→ **Task requirements**
Range to output from the entries below: the line containing "and language bindings." through the line containing "many other domains.". Set it down exactly, ends included, nothing else.

→ **Records provided**
== Segment start ==

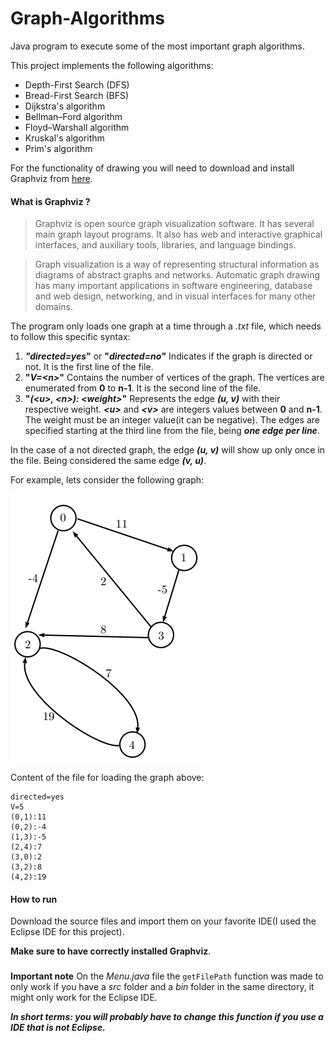# Graph-Algorithms
Java program to execute some of the most important graph algorithms.

This project implements the following algorithms:

- Depth-First Search (DFS)
- Bread-First Search (BFS)
- Dijkstra's algorithm
- Bellman–Ford algorithm
- Floyd–Warshall algorithm
- Kruskal's algorithm
- Prim's algorithm

For the functionality of drawing you will need to download and install Graphviz from [here](https://graphviz.org/download/).

#### What is Graphviz ?

>Graphviz is open source graph visualization software. It has several main graph layout programs. It also has web and interactive graphical interfaces, and auxiliary tools, libraries, and language bindings.

>Graph visualization is a way of representing structural information as diagrams of abstract graphs and networks. Automatic graph drawing has many important applications in software engineering, database and web design, networking, and in visual interfaces for many other domains.

The program only loads one graph at a time through a _.txt_ file, which needs to follow this specific syntax:

1. **_"directed=yes_"** or **"_directed=no_"**      Indicates if the graph is directed or not. It is the first line of the file.
2. **"_V=\<n\>_"**      Contains the number of vertices of the graph. The vertices are enumerated from **0** to **n-1**. It is the second line of the file.
3. **"_(\<u\>, \<n\>): \<weight\>_"**     Represents the edge **_(u, v)_** with their respective weight. **_\<u\>_** and **_\<v\>_** are integers values between **0** and **n-1**. The weight must be an integer value(it can be negative). The edges are specified starting at the third line from the file, being **_one edge per line_**.

In the case of a not directed graph, the edge **_(u, v)_** will show up only once in the file. Being considered the same edge **_(v, u)_**.

For example, lets consider the following graph:

<img src="https://github.com/teuzin112/Graph-Algorithms/blob/main/graph.png" width="306" height="428" />

Content of the file for loading the graph above:

```
directed=yes
V=5
(0,1):11
(0,2):-4
(1,3):-5
(2,4):7
(3,0):2
(3,2):8
(4,2):19
```

#### How to run

Download the source files and import them on your favorite IDE(I used the Eclipse IDE for this project).

**Make sure to have correctly installed Graphviz**.

###
**Important note** 
On the _Menu.java_ file the ```getFilePath``` function was made to only work if you have a _src_ folder and a _bin_ folder in the same directory, it might only work for the Eclipse IDE.

**_In short terms: you will probably have to change this function if you use a IDE that is not Eclipse._**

== Segment end ==

→ **Task answer**
>Graphviz is open source graph visualization software. It has several main graph layout programs. It also has web and interactive graphical interfaces, and auxiliary tools, libraries, and language bindings.

>Graph visualization is a way of representing structural information as diagrams of abstract graphs and networks. Automatic graph drawing has many important applications in software engineering, database and web design, networking, and in visual interfaces for many other domains.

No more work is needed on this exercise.